Paginating Requests in APIs
Should all APIs use Cursor-based pagination? Learn the different pagination strategies available and their advantages and disadvantages
When exposing large data sets through APIs, it needs to provide a mechanism to paginate the list of resources. Multiple names are used in the industry for endpoints that return a paginated set, particularly in REST APIS, such as collection resource, listing endpoints, index endpoints, etc. I am going to name it “listing endpoints” throughout the document.
Although rarely, a listing endpoint is not paginated, it might happen. Mainly when the set is fixed, well defined, and the amount of data is considerably small.
Before exposing any listing endpoint, we should ask ourselves at least the following questions: Can the list be sorted? Is there any default order? Can the list be filtered? If so, which filter params should it accept? Are the queries, executed under the hood, performant enough? Exposing endpoints is very easy. Deprecating and deleting them is extremely hard and potentially impossible.

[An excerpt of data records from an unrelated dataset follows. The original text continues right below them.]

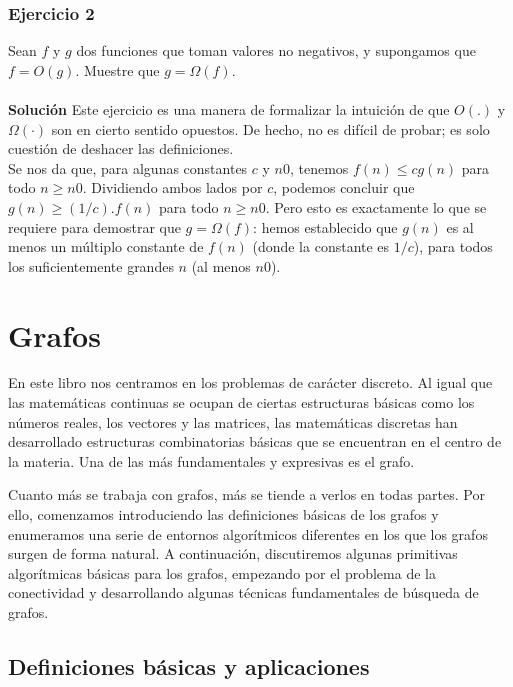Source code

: \documentclass[a4paper, 12pt]{book}
\theoremstyle{dotless}
\begin{document}
\subsection*{Ejercicio 2} 

Sean $f$ y $g$ dos funciones que toman valores no negativos, y supongamos que $f=O(g)$. Muestre que $g=\Omega(f)$.\\\\
\textbf{Solución} Este ejercicio es una manera de formalizar la intuición de que $O(.)$ y $\Omega(·)$ son en cierto sentido opuestos. De hecho, no es difícil de probar; es solo cuestión de deshacer las definiciones.\\
Se nos da que, para algunas constantes $c$ y $n0$, tenemos $f(n)≤cg(n)$ para todo $n≥n0$. Dividiendo ambos lados por $c$, podemos concluir que $g(n)≥(1/c).f(n)$ para todo $n≥n0$. Pero esto es exactamente lo que se requiere para demostrar que $g=\Omega(f)$: hemos establecido que $g(n)$ es al menos un múltiplo constante de $f(n)$ (donde la constante es $1/c$), para todos los suficientemente grandes $n$ (al menos $n0$).\\


\chapter{Grafos}
\label{ch:grafos}


En este libro nos centramos en los problemas de carácter discreto. Al igual que las matemáticas continuas se ocupan de ciertas estructuras básicas como los números reales, los vectores y las matrices, las matemáticas discretas han desarrollado estructuras combinatorias básicas que se encuentran en el centro de la materia. Una de las más fundamentales y expresivas es el grafo.

Cuanto más se trabaja con grafos, más se tiende a verlos en todas partes. Por ello, comenzamos introduciendo las definiciones básicas de los grafos y enumeramos una serie de entornos algorítmicos diferentes en los que los grafos surgen de forma natural. A continuación, discutiremos algunas primitivas algorítmicas básicas para los grafos, empezando por el problema de la conectividad y desarrollando algunas técnicas fundamentales de búsqueda de grafos.

\section{Definiciones básicas y aplicaciones}
\end{document}
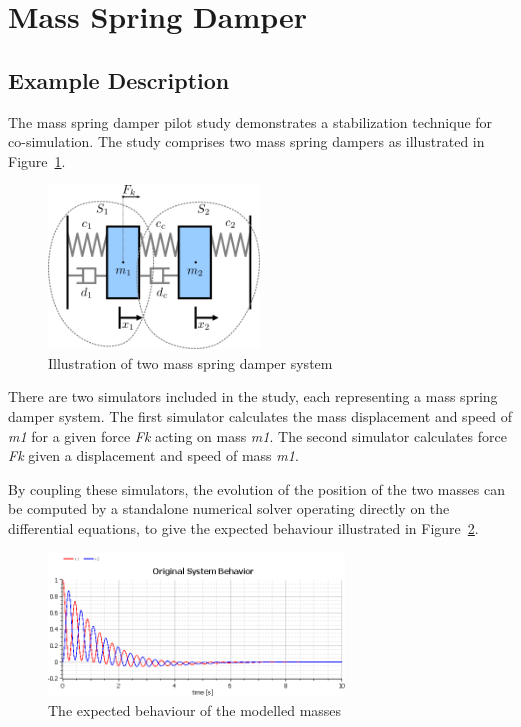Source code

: \section{Mass Spring Damper}
\label{sec:massspringdamper}

\subsection{Example Description}
\label{sec:massspringdamper_desc}

The mass spring damper pilot study demonstrates a stabilization technique for co-simulation. The study comprises two mass spring dampers as illustrated in Figure~\ref{fig:msdoverview}. 

\begin{figure}[htbp]
\begin{center}
\includegraphics[width=0.5\textwidth]{massSpringDamper/MSDOverview}
\caption{Illustration of two mass spring damper system}
\label{fig:msdoverview}
\end{center}
\end{figure}

There are two simulators included in the study, each representing a mass spring damper system. The first simulator calculates the mass displacement and speed of \emph{m1} for a given force \emph{Fk} acting on mass \emph{m1}. The second simulator calculates force \emph{Fk} given a displacement and speed of mass \emph{m1}.

By coupling these simulators, the evolution of the position of the two masses can be computed by a standalone numerical solver operating directly on the differential equations, to give the expected behaviour illustrated in Figure~\ref{fig:msdexpected}. 


\begin{figure}[htbp]
	\begin{center}
		\includegraphics[width=0.7\textwidth]{massSpringDamper/MSDExpected}
		\caption{The expected behaviour of the modelled masses}
		\label{fig:msdexpected}
	\end{center}
\end{figure}

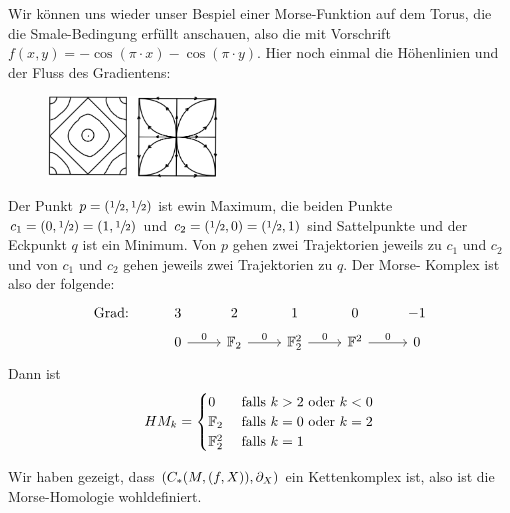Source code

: \begin{example}
    Wir können uns wieder unser Bespiel einer Morse-Funktion auf dem Torus, die die Smale-Bedingung 
    erfüllt anschauen, also die mit Vorschrift $f(x, y) = -\cos (\pi \cdot x) - \cos(\pi \cdot y)$.
    Hier noch einmal die Höhenlinien und der Fluss des Gradientens:
    \begin{figure}[H]
        \centering
        \includegraphics[width=0.4\textwidth]{../resources/morse-funktion-torus.jpeg}
    \end{figure}
    Der Punkt $p = (\sfrac{1}{2}, \sfrac{1}{2})$ ist ewin Maximum, die beiden Punkte 
        $c_1 = (0, \sfrac{1}{2}) = (1, \sfrac{1}{2})$ und $c_2 = (\sfrac{1}{2}, 0) = (\sfrac{1}{2}, 1)$
        sind Sattelpunkte und der Eckpunkt $q$ ist ein Minimum. Von $p$ gehen zwei Trajektorien jeweils
        zu $c_1$ und $c_2$ und von $c_1$ und $c_2$ gehen jeweils zwei Trajektorien zu $q$. Der Morse-
        Komplex ist also der folgende:
        \[ \begin{tikzcd}[row sep=tiny]
            \text{Grad:} & 3 & 2 & 1 & 0 & -1 \\
            & 0 \arrow[r, "0"] & \F_2 \arrow[r, "0"] & \F_2^2 \arrow[r, "0"] & \F^2 \arrow[r, "0"] & 0
        \end{tikzcd} \]
        Dann ist 
        \[ HM_k = \begin{cases}
            0 & \text{ falls } k > 2 \text{ oder } k < 0 \\
            { \mathbb F }_2 & \text{ falls } k = 0 \text{ oder } k = 2 \\
            { \mathbb F }_2^2 & \text{ falls } k = 1
        \end{cases} \]
\end{example}

Wir haben gezeigt, dass $(C_{\ast}(M, (f, X)), { \partial }_X)$ ein Kettenkomplex ist, also ist die 
Morse-Homologie wohldefiniert.



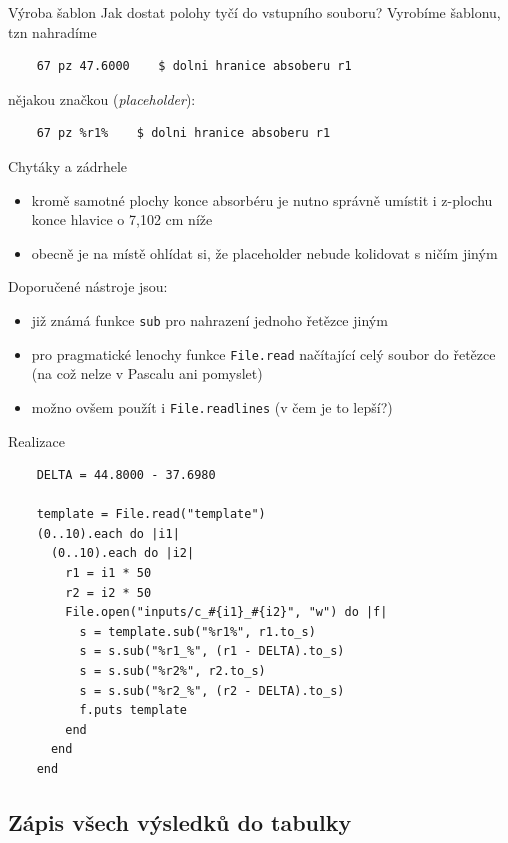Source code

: \documentclass{beamer}
\begin{document}
\begin{frame}[fragile]{Výroba šablon}
  Jak dostat polohy tyčí do vstupního souboru? Vyrobíme šablonu, tzn nahradíme
  \begin{verbatim}
    67 pz 47.6000    $ dolni hranice absoberu r1
  \end{verbatim}
  \pause
  nějakou značkou (\emph{placeholder}):
  \begin{verbatim}
    67 pz %r1%    $ dolni hranice absoberu r1
  \end{verbatim}
\end{frame}

\begin{frame}{Chytáky a zádrhele}
  \begin{itemize}
    \item kromě samotné plochy konce absorbéru je nutno správně umístit i z-plochu konce hlavice o 7,102 cm níže
    \item obecně je na místě ohlídat si, že placeholder nebude kolidovat s ničím jiným
  \end{itemize}
  Doporučené nástroje jsou:
  \begin{itemize}
    \item již známá funkce \texttt{sub} pro nahrazení jednoho řetězce jiným
    \item pro pragmatické lenochy funkce \texttt{File.read} načítající celý soubor do řetězce (na což nelze v Pascalu ani pomyslet)
    \item možno ovšem použít i \texttt{File.readlines} (v čem je to lepší?)
  \end{itemize}
\end{frame}

\begin{frame}[fragile]{Realizace}
  \scriptsize
  \begin{verbatim}
    DELTA = 44.8000 - 37.6980

    template = File.read("template")
    (0..10).each do |i1|
      (0..10).each do |i2|
        r1 = i1 * 50
        r2 = i2 * 50
        File.open("inputs/c_#{i1}_#{i2}", "w") do |f|
          s = template.sub("%r1%", r1.to_s)
          s = s.sub("%r1_%", (r1 - DELTA).to_s)
          s = s.sub("%r2%", r2.to_s)
          s = s.sub("%r2_%", (r2 - DELTA).to_s)
          f.puts template
        end
      end
    end
  \end{verbatim}
\end{frame}

\subsection{Zápis všech výsledků do tabulky}
\end{document}
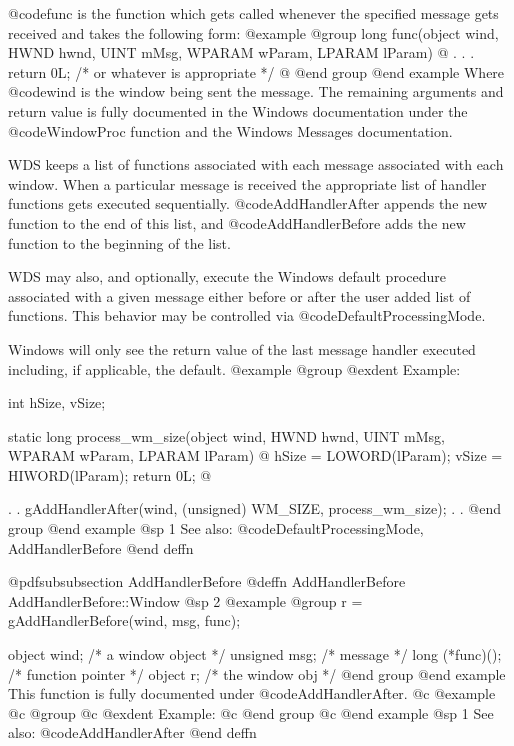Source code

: @code{func} is the function which gets called whenever the specified
message gets received and takes the following form:
@example
@group
long    func(object     wind,
             HWND       hwnd, 
             UINT       mMsg, 
             WPARAM     wParam, 
             LPARAM     lParam)
@{
        .
        .
        .
        return 0L;  /* or whatever is appropriate  */
@}
@end group
@end example
Where @code{wind} is the window being sent the message.  The remaining
arguments and return value is fully documented in the Windows documentation
under the @code{WindowProc} function and the Windows Messages documentation.

WDS keeps a list of functions associated with each message associated
with each window.  When a particular message is received the appropriate
list of handler functions gets executed sequentially.
@code{AddHandlerAfter} appends the new function to the end of this list,
and @code{AddHandlerBefore} adds the new function to the beginning of
the list.

WDS may also, and optionally, execute the Windows default procedure
associated with a given message either before or after the user added
list of functions.  This behavior may be controlled via
@code{DefaultProcessingMode}.

Windows will only see the return value of the last message handler executed
including, if applicable, the default.
@example
@group
@exdent Example:

int     hSize, vSize;

static  long    process_wm_size(object  wind, 
                                HWND    hwnd, 
                                UINT    mMsg, 
                                WPARAM  wParam, 
                                LPARAM  lParam)
@{
        hSize = LOWORD(lParam);
        vSize = HIWORD(lParam);
        return 0L;
@}

        .
        .
        gAddHandlerAfter(wind, (unsigned) WM_SIZE, process_wm_size);
        .
        .
@end group
@end example
@sp 1
See also:  @code{DefaultProcessingMode, AddHandlerBefore}
@end deffn






@pdfsubsubsection {AddHandlerBefore}
@deffn {AddHandlerBefore} AddHandlerBefore::Window
@sp 2
@example
@group
r = gAddHandlerBefore(wind, msg, func);

object   wind;     /*  a window object  */
unsigned msg;      /*  message          */
long    (*func)(); /*  function pointer */
object  r;         /*  the window obj   */
@end group
@end example
This function is fully documented under @code{AddHandlerAfter}.
@c @example
@c @group
@c @exdent Example:
@c @end group
@c @end example
@sp 1
See also:  @code{AddHandlerAfter}
@end deffn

There are different techniques to provide listing endpoints and how to paginate them. In this post, I will discuss different approaches and their usage in the industry. Most use cases are REST APIs, but it applies to any SOAP, REST, GraphQL, etc. The most common pagination techniques are Page-based pagination (also called offset-based pagination), KeySet-Based pagination, and Cursor-based Pagination.
Page — based pagination
This is the simplest and most common form of paging, particularly for Apps that use SQL Databases. The set is divided into pages. The endpoint accepts a page
param that is an integer indicating the page within the list to be returned.
If it’s using SQL, It will do a query using LIMIT
and OFFSET
, where the first is the length of the page
and the latter is the number of records already returned (page's size * page
).
SQL offset
skips the first N results of the query. Nonetheless, the database will have to fetch the N results from the disks and bring them to return the records next to them.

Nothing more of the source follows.